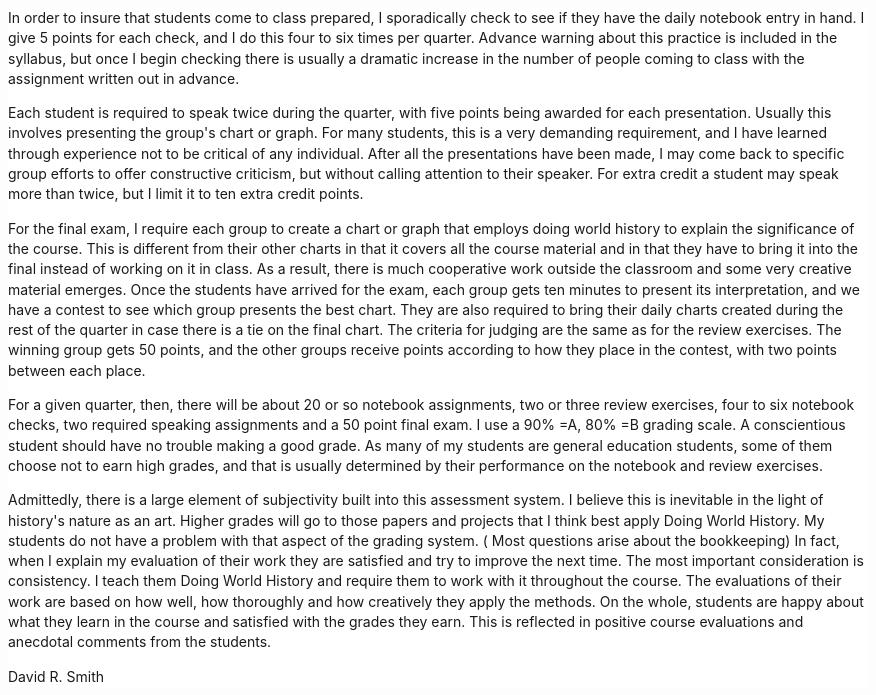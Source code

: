 In order to insure that students come to class prepared, I sporadically check
to see if they have the daily notebook entry in hand. I give 5 points for each
check, and I do this four to six times per quarter. Advance warning about this
practice is included in the syllabus, but once I begin checking there is
usually a dramatic increase in the number of people coming to class with the
assignment written out in advance.

Each student is required to speak twice during the quarter, with five points
being awarded for each presentation. Usually this involves presenting the
group's chart or graph. For many students, this is a very demanding
requirement, and I have learned through experience not to be critical of any
individual. After all the presentations have been made, I may come back to
specific group efforts to offer constructive criticism, but without calling
attention to their speaker. For extra credit a student may speak more than
twice, but I limit it to ten extra credit points.

For the final exam, I require each group to create a chart or graph that
employs doing world history to explain the significance of the course. This is
different from their other charts in that it covers all the course material
and in that they have to bring it into the final instead of working on it in
class. As a result, there is much cooperative work outside the classroom and
some very creative material emerges. Once the students have arrived for the
exam, each group gets ten minutes to present its interpretation, and we have a
contest to see which group presents the best chart. They are also required to
bring their daily charts created during the rest of the quarter in case there
is a tie on the final chart. The criteria for judging are the same as for the
review exercises. The winning group gets 50 points, and the other groups
receive points according to how they place in the contest, with two points
between each place.

For a given quarter, then, there will be about 20 or so notebook assignments,
two or three review exercises, four to six notebook checks, two required
speaking assignments and a 50 point final exam. I use a 90% =A, 80% =B grading
scale. A conscientious student should have no trouble making a good grade. As
many of my students are general education students, some of them choose not to
earn high grades, and that is usually determined by their performance on the
notebook and review exercises.

Admittedly, there is a large element of subjectivity built into this
assessment system. I believe this is inevitable in the light of history's
nature as an art. Higher grades will go to those papers and projects that I
think best apply Doing World History. My students do not have a problem with
that aspect of the grading system. ( Most questions arise about the
bookkeeping) In fact, when I explain my evaluation of their work they are
satisfied and try to improve the next time. The most important consideration
is consistency. I teach them Doing World History and require them to work with
it throughout the course. The evaluations of their work are based on how well,
how thoroughly and how creatively they apply the methods. On the whole,
students are happy about what they learn in the course and satisfied with the
grades they earn. This is reflected in positive course evaluations and
anecdotal comments from the students.

David R. Smith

● **WHAT THE TASK REQUIRES**
Where the listing above reaches the line that contains "individual. After all", start retyping, and finish with the line that contains "attention to their"; reproduce those lines exactly and no others.

● **ANSWER SPACE**
individual. After all the presentations have been made, I may come back to
specific group efforts to offer constructive criticism, but without calling
attention to their speaker. For extra credit a student may speak more than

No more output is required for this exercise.